ORLANDO – IBM jumped headfirst into the small and midsize business market at Monday's opening of its annual Lotusphere conference, introducing server appliances and a set of hosted software services for companies with fewer than 500 people.
IBM Lotus Foundations will evolve into a set of server appliances, based on Intel hardware and the Linux operating system, that offer up a bundle of collaboration features. IBM said a limited beta with about 500 companies is already under way with the first appliance, which includes Domino mail/collaboration, file management, directory services, firewall, back-up, recovery and the Lotus Symphony productivity applications.
IBM also introduced Bluehouse, the code name for services built on Foundations and delivered over the Internet. The services, built on a multi-tenant architecture and available in limited beta, www.bluehouse.lotus.com are designed to help business partners share contacts, files, project and interact via chat and Web meeting.
“We think Foundations is a great product set for the market,” said Mike Rhodin, general manager of IBM Lotus Software. “But we know the bulk of activities revolve around external businesses that need to find each other and communicate and collaborate.”
Rhodin said IBM Lotus would engage partners to deliver services for small businesses that can integrate with Bluehouse. And that the model would include capabilities that run locally, augmented with services hosted in the cloud.
The model is similar to what Microsoft has been pushing with its software-plus-services strategy developed by Microsoft CTO Ray Ozzie, who created the Notes platform.
“We think we can change the speed in which we can build products,” said Rhodin.
Some observers said IBM Lotus would have to explain how small businesses that grow up on the Foundations/Bluehouse platform cross over to Notes/Domino if they happen to grow.
“I’m seeing SMB as a separate concern,” says Karen Hobert, an analyst with the Burton Group. “It’s good to have the focus, but what is the cross over [strategy]?”
The opening presentation ran nearly two hours before Rhoden spilled the Foundations/Bluehouse message. The build-up included not only how IBM Lotus views the evolution of collaboration, but the products released last year and the coming enhancements planned for 2008. (Learn more about collaboration products in our Collaboration Buyer’s Guide.)

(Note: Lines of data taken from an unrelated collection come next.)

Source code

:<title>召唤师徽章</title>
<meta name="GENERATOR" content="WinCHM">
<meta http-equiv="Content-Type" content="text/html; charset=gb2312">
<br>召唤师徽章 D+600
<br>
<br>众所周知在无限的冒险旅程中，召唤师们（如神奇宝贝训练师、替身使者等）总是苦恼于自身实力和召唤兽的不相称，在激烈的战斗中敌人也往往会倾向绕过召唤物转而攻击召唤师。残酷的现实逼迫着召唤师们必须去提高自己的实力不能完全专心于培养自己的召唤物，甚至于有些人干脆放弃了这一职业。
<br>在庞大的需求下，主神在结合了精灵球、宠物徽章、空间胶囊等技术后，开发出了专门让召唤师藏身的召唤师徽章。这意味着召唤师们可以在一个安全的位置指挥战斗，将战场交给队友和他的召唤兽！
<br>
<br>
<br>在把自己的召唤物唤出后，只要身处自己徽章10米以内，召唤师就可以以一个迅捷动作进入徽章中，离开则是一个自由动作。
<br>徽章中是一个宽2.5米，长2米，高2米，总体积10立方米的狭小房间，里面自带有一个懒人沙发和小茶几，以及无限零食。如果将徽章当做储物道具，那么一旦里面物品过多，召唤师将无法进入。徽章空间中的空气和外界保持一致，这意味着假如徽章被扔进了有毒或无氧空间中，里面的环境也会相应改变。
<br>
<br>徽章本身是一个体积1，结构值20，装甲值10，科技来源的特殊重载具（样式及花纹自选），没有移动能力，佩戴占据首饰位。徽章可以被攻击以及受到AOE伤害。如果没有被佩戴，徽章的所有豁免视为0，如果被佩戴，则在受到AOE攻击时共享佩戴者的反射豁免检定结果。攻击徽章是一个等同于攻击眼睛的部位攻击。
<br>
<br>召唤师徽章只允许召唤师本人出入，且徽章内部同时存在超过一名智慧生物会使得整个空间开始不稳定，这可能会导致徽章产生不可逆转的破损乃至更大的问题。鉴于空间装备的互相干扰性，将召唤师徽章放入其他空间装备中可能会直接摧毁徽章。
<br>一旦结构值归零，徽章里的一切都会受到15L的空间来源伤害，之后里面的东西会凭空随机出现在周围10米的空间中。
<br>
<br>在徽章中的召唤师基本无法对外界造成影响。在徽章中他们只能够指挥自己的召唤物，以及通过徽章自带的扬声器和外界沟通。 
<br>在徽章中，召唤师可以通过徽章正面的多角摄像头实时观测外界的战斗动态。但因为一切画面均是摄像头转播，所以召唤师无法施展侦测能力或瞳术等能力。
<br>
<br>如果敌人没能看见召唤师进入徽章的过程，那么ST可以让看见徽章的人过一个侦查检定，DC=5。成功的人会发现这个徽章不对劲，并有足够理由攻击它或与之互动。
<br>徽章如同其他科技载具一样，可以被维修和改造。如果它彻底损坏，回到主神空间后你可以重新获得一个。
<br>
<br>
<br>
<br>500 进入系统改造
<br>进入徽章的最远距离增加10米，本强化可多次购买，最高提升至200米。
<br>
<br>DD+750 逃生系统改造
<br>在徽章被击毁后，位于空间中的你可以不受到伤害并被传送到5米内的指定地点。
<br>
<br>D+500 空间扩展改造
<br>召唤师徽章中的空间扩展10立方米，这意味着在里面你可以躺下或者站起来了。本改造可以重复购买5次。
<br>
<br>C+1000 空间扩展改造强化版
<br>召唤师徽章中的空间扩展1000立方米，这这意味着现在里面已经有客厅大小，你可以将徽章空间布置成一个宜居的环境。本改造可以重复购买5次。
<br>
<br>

Rhodin laid out three generations of collaboration starting with electronic versions of physical tools such as overhead projectors that were made obsolete by presentation graphic applications. He continued to the advent of the mobile phone and IM for a generation that expects instant communications.
The third generation is what Rhodin called “community-centric collaboration” that is tied up in social networking tools. Rhodin characterized it as revolutionary rather than evolutionary and said it is more open and allows people to connect in ad hoc ways that don’t relate to any diagramed organizational chart.